The powerful credit ratings agency Standard and Poor’s has downgraded two sets of bonds issued by Detroit Public Schools.
The agency also expressed doubt about a new arrangement that splits the school district in two.
On Friday, new state laws took effect splitting the Detroit Public Schools into “old” and “new” districts.
The old one exists solely to pay off debt with tax revenues, while the new one receives state aid payments to educate students.
But that arrangement has raised doubts at S&P. This week, the agency announced that it would downgrade bonds DPS bonds issued in 2011 and 2012.
S&P says it’s no longer confident bondholders will be fully repaid, because the bonds are no longer backed by state aid payments, which go to the new district.
As it happens, these are the same bonds the new district is looking to refinance for that very reason.
Transition manager Steven Rhodes asked the Detroit school board to approve up to $235 million in loans to help with that refinancing.
The board rejected the request, over concerns about a possible spike in interest rates on the loan; Rhodes is now expected to take his request to the state emergency loan board.

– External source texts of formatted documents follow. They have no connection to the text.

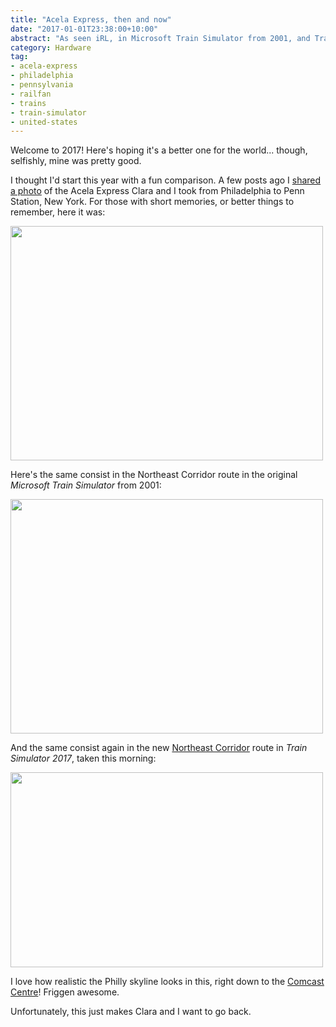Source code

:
 ```yaml
---
title: "Acela Express, then and now"
date: "2017-01-01T23:38:00+10:00"
abstract: "As seen iRL, in Microsoft Train Simulator from 2001, and Train Simulator 2017. They nailed the skyline, so cool!"
category: Hardware
tag:
- acela-express
- philadelphia
- pennsylvania
- railfan
- trains
- train-simulator
- united-states
---
```

Welcome to 2017! Here's hoping it's a better one for the world... though, selfishly, mine was pretty good.

I thought I'd start this year with a fun comparison. A few posts ago I [shared a photo] of the Acela Express Clara and I took from Philadelphia to Penn Station, New York. For those with short memories, or better things to remember, here it was:

<p><img src="https://rubenerd.com/files/museum/trainsrubentaketh-acela.jpg" srcset="https://rubenerd.com/files/museum/trainsrubentaketh-acela.jpg 1x, https://rubenerd.com/files/museum/trainsrubentaketh-acela@2x.jpg 2x" style="width:500px; height:375px;" /></p>

Here's the same consist in the Northeast Corridor route in the original *Microsoft Train Simulator* from 2001:

<p><img src="https://rubenerd.com/files/2017/acela-msts.jpg" srcset="https://rubenerd.com/files/2017/acela-msts.jpg 1x, https://rubenerd.com/files/2017/acela-msts@2x.jpg 2x" style="width:500px; height:375px;" /></p>

And the same consist again in the new [Northeast Corridor] route in *Train Simulator 2017*, taken this morning:

<p><img src="https://rubenerd.com/files/2017/acela-ts2017.jpg" srcset="https://rubenerd.com/files/2017/acela-ts2017.jpg 1x, https://rubenerd.com/files/2017/acela-ts2017@2x.jpg 2x" style="width:500px; height:312px;" /></p>

I love how realistic the Philly skyline looks in this, right down to the [Comcast Centre]! Friggen awesome.

Unfortunately, this just makes Clara and I want to go back.

[Northeast Corridor]: http://train-simulator.com/shop/northeast-corridor-new-york-philadelphia-route-add-on/
[shared a photo]: https://rubenerd.com/trains-ruben-taketh-86/
[Comcast Centre]: https://en.wikipedia.org/wiki/Comcast_Center_(Philadelphia)

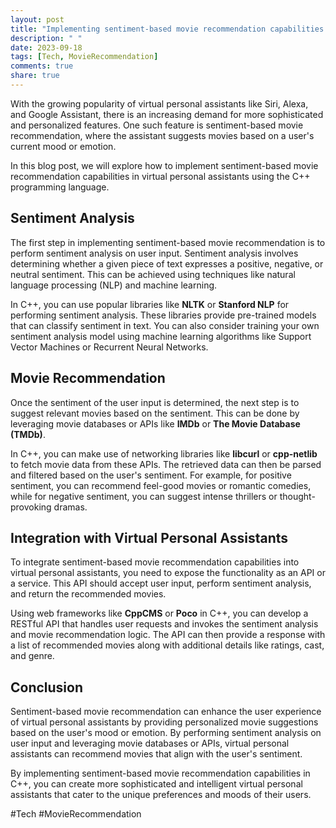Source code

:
 ```yaml
---
layout: post
title: "Implementing sentiment-based movie recommendation capabilities in virtual personal assistants with C++"
description: " "
date: 2023-09-18
tags: [Tech, MovieRecommendation]
comments: true
share: true
---
```


With the growing popularity of virtual personal assistants like Siri, Alexa, and Google Assistant, there is an increasing demand for more sophisticated and personalized features. One such feature is sentiment-based movie recommendation, where the assistant suggests movies based on a user's current mood or emotion.

In this blog post, we will explore how to implement sentiment-based movie recommendation capabilities in virtual personal assistants using the C++ programming language.

## Sentiment Analysis

The first step in implementing sentiment-based movie recommendation is to perform sentiment analysis on user input. Sentiment analysis involves determining whether a given piece of text expresses a positive, negative, or neutral sentiment. This can be achieved using techniques like natural language processing (NLP) and machine learning.

In C++, you can use popular libraries like **NLTK** or **Stanford NLP** for performing sentiment analysis. These libraries provide pre-trained models that can classify sentiment in text. You can also consider training your own sentiment analysis model using machine learning algorithms like Support Vector Machines or Recurrent Neural Networks.

## Movie Recommendation

Once the sentiment of the user input is determined, the next step is to suggest relevant movies based on the sentiment. This can be done by leveraging movie databases or APIs like **IMDb** or **The Movie Database (TMDb)**.

In C++, you can make use of networking libraries like **libcurl** or **cpp-netlib** to fetch movie data from these APIs. The retrieved data can then be parsed and filtered based on the user's sentiment. For example, for positive sentiment, you can recommend feel-good movies or romantic comedies, while for negative sentiment, you can suggest intense thrillers or thought-provoking dramas.

## Integration with Virtual Personal Assistants

To integrate sentiment-based movie recommendation capabilities into virtual personal assistants, you need to expose the functionality as an API or a service. This API should accept user input, perform sentiment analysis, and return the recommended movies.

Using web frameworks like **CppCMS** or **Poco** in C++, you can develop a RESTful API that handles user requests and invokes the sentiment analysis and movie recommendation logic. The API can then provide a response with a list of recommended movies along with additional details like ratings, cast, and genre.

## Conclusion

Sentiment-based movie recommendation can enhance the user experience of virtual personal assistants by providing personalized movie suggestions based on the user's mood or emotion. By performing sentiment analysis on user input and leveraging movie databases or APIs, virtual personal assistants can recommend movies that align with the user's sentiment.

By implementing sentiment-based movie recommendation capabilities in C++, you can create more sophisticated and intelligent virtual personal assistants that cater to the unique preferences and moods of their users.

#Tech #MovieRecommendation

The bonds are still investment-grade at this point, but S&P hinted that further downgrades are likely.
“The CreditWatch on the bonds reflects our view that the complexity of the situation, the looming requirement to redeem, defease, or refund the bonds, and the numerous parties involved -- including the split district and Michigan -- result in a more than 50% chance we will lower the rating over the next three months, and could take more than one rating action during that time if warranted,” the agency said.